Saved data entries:
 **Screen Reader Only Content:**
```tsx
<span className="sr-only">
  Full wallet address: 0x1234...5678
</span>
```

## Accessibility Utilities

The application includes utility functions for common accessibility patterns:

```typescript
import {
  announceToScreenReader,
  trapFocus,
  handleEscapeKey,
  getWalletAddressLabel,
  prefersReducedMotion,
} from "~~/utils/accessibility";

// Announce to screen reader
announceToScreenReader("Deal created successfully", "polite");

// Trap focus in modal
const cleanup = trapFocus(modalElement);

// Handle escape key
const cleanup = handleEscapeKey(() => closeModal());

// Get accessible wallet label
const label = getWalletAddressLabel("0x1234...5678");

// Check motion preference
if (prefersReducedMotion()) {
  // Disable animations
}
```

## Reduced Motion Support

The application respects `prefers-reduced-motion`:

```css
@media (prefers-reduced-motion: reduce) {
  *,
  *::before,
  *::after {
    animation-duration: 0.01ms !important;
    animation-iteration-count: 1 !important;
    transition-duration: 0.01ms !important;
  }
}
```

*Exercise description*: Throughout the data above, copy all lines where the word "announceToScreenReader" is found.

*Solution to this exercise*:
  announceToScreenReader,
announceToScreenReader("Deal created successfully", "polite");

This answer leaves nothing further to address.